O próprio mercado cambial, alojado no ventre do sistema financeiro, acaba de ''precificar'' o primeiro ano do governo Lula pela mediana de R$ 2,55. Hipótese que robustece o movimento de substituição de importações. É o que já se pensa, em voz alta, nos segmentos até aqui avessos à substituição tais como os dos componentes para eletroeletrônicos e bens de informática.

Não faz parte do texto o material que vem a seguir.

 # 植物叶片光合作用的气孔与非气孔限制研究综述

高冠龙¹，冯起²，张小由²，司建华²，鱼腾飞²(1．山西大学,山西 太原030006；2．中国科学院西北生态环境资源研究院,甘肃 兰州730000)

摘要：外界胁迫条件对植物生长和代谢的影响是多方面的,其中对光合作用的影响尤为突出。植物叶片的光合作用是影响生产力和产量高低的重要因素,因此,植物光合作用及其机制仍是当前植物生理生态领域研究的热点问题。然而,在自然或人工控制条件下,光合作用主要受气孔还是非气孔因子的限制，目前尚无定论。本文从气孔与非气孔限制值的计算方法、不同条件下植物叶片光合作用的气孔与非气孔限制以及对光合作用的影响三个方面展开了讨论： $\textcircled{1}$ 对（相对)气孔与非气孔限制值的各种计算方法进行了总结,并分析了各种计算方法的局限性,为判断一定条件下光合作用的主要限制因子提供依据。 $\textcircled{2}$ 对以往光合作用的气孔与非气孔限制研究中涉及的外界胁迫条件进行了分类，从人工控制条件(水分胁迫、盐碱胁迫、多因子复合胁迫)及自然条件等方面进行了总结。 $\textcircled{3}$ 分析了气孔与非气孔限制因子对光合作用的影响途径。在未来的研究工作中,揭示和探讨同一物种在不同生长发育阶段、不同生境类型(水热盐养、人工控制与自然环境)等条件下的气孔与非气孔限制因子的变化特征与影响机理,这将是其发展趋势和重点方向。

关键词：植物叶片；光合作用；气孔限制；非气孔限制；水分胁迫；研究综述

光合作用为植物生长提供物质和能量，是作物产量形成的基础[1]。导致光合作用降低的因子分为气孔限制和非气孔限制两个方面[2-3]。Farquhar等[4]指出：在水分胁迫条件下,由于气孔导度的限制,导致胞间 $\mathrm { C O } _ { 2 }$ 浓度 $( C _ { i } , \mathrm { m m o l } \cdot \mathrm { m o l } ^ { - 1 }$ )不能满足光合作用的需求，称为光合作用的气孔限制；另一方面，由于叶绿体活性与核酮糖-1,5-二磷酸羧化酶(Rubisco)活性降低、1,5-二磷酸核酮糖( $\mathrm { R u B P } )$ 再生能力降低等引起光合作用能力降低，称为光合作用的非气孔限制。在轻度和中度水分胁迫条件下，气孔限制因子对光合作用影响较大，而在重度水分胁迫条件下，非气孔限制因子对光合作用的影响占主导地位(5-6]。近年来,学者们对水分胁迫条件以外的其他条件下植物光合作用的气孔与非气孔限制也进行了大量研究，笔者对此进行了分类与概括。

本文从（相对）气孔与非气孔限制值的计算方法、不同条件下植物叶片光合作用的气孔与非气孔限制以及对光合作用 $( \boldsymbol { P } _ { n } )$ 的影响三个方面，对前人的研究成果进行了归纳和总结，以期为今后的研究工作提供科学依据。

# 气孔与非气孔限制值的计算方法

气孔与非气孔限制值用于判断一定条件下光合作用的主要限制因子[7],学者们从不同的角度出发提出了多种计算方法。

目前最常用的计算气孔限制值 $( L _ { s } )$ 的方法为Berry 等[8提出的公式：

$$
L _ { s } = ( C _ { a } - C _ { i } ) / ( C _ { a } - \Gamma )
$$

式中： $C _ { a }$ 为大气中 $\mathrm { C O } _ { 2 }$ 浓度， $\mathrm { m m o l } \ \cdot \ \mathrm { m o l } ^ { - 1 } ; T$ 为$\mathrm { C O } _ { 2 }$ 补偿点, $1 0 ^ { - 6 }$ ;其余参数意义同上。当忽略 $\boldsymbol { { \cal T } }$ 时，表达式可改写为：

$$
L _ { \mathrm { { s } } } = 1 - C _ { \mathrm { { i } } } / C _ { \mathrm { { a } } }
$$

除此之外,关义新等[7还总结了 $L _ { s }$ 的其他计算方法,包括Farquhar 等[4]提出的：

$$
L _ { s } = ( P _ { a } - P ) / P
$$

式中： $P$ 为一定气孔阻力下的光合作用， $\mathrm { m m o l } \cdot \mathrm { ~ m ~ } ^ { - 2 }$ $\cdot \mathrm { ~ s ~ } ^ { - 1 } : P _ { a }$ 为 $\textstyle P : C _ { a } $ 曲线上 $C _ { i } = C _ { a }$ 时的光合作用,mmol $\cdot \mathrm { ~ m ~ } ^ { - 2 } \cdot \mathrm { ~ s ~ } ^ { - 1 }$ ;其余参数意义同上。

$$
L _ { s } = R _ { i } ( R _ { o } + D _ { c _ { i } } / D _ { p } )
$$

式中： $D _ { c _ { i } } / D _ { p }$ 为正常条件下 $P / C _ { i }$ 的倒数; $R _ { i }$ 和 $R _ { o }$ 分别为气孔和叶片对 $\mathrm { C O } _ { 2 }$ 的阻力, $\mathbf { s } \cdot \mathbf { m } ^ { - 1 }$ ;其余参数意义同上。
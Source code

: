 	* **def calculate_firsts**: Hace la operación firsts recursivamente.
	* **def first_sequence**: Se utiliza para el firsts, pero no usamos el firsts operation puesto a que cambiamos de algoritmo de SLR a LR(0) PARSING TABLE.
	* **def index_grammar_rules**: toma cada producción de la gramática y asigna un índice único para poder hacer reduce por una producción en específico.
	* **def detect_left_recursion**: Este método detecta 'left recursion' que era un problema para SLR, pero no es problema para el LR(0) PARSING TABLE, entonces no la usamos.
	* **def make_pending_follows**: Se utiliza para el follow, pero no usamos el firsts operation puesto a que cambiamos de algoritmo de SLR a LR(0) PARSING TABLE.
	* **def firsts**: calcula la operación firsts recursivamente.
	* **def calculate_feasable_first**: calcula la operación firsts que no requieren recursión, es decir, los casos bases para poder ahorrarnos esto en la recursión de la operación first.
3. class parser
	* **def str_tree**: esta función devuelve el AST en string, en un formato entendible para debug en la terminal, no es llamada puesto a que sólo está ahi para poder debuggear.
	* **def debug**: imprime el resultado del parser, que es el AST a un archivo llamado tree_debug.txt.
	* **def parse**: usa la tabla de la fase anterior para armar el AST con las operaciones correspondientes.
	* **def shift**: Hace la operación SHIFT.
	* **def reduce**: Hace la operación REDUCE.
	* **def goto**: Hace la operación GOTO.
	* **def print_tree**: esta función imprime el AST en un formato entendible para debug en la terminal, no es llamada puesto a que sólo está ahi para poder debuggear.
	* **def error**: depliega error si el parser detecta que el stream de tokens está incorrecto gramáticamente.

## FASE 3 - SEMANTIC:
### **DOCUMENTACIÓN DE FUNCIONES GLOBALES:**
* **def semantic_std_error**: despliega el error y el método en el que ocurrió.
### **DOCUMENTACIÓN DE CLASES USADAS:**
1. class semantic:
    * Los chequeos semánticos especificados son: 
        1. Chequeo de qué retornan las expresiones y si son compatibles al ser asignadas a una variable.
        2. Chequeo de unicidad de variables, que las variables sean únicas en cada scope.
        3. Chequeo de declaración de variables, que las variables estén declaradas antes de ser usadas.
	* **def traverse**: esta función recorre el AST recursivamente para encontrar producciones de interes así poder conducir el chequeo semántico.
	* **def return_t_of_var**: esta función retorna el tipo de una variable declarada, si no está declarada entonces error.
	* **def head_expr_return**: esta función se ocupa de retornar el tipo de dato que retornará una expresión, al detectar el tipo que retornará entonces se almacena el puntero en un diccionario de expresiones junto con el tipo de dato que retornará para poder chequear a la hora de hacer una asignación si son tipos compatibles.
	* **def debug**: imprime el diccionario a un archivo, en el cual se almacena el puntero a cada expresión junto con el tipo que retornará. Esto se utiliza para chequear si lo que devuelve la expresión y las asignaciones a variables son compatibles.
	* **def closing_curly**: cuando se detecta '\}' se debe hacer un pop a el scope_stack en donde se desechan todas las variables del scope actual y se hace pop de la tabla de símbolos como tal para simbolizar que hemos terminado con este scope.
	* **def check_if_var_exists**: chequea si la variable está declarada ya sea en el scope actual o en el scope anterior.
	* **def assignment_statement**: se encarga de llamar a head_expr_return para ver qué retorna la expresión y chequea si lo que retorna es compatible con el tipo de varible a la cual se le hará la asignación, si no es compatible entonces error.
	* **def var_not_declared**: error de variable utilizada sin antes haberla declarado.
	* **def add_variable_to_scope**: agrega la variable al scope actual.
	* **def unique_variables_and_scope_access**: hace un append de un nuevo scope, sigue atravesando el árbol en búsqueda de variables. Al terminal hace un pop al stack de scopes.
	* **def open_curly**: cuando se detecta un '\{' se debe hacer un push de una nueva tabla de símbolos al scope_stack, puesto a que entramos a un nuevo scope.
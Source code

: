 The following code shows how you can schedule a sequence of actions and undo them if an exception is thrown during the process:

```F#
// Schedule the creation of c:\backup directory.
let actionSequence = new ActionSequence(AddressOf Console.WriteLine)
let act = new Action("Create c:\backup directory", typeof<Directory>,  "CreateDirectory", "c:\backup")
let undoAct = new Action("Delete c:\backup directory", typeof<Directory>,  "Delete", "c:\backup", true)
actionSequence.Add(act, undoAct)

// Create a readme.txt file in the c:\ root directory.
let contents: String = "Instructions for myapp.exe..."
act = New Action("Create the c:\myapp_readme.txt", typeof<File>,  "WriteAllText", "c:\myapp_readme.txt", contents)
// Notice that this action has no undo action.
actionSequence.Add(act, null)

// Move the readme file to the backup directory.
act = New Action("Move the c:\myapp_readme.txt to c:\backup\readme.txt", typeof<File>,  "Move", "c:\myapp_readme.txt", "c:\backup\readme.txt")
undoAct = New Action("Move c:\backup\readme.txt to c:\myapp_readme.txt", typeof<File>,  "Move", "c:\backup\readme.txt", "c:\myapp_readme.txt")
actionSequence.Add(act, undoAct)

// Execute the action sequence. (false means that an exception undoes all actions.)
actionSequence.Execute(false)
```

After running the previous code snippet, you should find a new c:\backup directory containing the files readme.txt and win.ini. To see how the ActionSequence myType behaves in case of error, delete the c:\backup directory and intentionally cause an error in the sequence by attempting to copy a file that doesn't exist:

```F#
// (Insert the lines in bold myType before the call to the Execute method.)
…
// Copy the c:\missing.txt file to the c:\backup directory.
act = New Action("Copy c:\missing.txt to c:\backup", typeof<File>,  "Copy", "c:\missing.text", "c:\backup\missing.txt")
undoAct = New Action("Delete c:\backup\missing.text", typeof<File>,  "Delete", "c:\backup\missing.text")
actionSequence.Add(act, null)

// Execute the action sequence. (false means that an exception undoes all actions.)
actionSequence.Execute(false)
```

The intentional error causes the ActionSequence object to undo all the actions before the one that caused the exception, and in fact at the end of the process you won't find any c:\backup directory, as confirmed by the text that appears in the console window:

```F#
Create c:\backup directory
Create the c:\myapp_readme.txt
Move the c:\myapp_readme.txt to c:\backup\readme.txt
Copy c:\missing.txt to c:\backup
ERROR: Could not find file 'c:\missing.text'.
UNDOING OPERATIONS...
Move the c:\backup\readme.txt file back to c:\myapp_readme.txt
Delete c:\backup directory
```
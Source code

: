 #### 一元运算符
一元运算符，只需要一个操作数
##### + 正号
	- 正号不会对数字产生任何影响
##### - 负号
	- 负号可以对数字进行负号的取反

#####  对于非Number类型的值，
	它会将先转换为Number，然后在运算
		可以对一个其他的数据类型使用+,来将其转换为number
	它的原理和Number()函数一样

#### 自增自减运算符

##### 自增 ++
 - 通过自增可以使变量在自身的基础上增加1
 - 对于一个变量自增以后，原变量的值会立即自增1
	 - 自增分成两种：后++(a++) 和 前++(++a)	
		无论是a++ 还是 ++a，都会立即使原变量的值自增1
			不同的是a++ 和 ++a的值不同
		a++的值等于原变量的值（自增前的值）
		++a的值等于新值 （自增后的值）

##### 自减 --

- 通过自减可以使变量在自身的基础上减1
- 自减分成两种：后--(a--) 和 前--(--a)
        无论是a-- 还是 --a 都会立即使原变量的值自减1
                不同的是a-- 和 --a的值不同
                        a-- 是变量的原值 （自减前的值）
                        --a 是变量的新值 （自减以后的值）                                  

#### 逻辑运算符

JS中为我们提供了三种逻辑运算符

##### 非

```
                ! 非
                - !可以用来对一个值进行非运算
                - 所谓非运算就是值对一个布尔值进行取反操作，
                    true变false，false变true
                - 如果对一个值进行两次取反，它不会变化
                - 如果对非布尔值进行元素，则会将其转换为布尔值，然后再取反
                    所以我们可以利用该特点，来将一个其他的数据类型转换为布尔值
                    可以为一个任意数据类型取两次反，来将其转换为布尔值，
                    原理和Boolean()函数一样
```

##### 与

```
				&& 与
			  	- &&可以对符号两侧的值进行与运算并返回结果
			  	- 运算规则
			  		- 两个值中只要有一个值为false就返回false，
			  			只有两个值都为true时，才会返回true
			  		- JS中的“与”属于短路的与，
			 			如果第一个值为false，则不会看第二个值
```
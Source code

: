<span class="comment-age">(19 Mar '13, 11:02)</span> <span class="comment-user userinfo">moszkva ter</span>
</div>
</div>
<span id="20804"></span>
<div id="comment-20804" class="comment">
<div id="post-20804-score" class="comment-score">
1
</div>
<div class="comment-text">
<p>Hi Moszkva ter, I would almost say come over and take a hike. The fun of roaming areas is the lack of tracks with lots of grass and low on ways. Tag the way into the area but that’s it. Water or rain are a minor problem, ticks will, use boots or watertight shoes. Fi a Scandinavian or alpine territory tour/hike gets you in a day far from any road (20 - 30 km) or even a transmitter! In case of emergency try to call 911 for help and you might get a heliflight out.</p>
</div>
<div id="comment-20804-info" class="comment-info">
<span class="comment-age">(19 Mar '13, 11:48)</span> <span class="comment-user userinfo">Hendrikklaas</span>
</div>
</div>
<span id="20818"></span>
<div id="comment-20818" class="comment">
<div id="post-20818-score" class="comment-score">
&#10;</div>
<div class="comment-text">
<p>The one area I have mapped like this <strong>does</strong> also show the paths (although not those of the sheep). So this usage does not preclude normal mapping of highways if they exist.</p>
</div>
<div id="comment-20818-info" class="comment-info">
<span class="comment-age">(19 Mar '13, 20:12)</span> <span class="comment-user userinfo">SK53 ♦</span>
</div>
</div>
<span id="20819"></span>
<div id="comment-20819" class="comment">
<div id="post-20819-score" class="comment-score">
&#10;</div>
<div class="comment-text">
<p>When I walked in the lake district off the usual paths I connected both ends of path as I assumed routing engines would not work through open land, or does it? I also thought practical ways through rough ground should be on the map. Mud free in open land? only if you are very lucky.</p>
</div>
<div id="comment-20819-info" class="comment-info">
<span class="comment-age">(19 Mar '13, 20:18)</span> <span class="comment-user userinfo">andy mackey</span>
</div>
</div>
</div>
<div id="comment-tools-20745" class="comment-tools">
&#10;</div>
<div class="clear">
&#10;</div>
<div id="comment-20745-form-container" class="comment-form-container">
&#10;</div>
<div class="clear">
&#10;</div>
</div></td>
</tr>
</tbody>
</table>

Na balança comercial desses setores siameses, somados, o déficit trafega pela bitola acachapante de US$ 11 bilhões. Primeiro: não temos escala suficiente para atrair fabricantes já com excesso de capacidade instalada lá fora. Segundo: nas tecnologias de ponta, a única coisa permanente é a mudança ou a inovação.

Secos & Molhados

Patinando

Peritagem do Instituto de Estudos para o Desenvolvimento Industrial (Iedi) revela que a substituição de importações não está com a bola cheia. O efeito câmbio é importante, mas não tem sido suficiente. As agruras internas da economia brasileira fazem o fator limitante.

Ressalvas

O trabalho do Iedi faz as devidas ressalvas para a queda de 16% nas importações de 2002. Primeiro: crescimento do PIB abaixo de 1,5% ao ano. Segundo: esgotamento do primeiro ciclo das privatizações. Terceiro: encarecimento ainda maior do capital para investimento em produção e inovação nas empresas nacionais.

Com atraso

Outro reparo pertinente: a substituição forçada ou incentivada pode dilatar nossa defasagem tecnológica. Sobretudo, na cadeia de componentes. Nos bens de capital, a Abimaq informa que a indústria nacional conseguiu elevar sua participação de mercado, este ano, de 55% para 61%. O segmento já exporta US$ 3,3%. Um terço disso, para os Estados Unidos.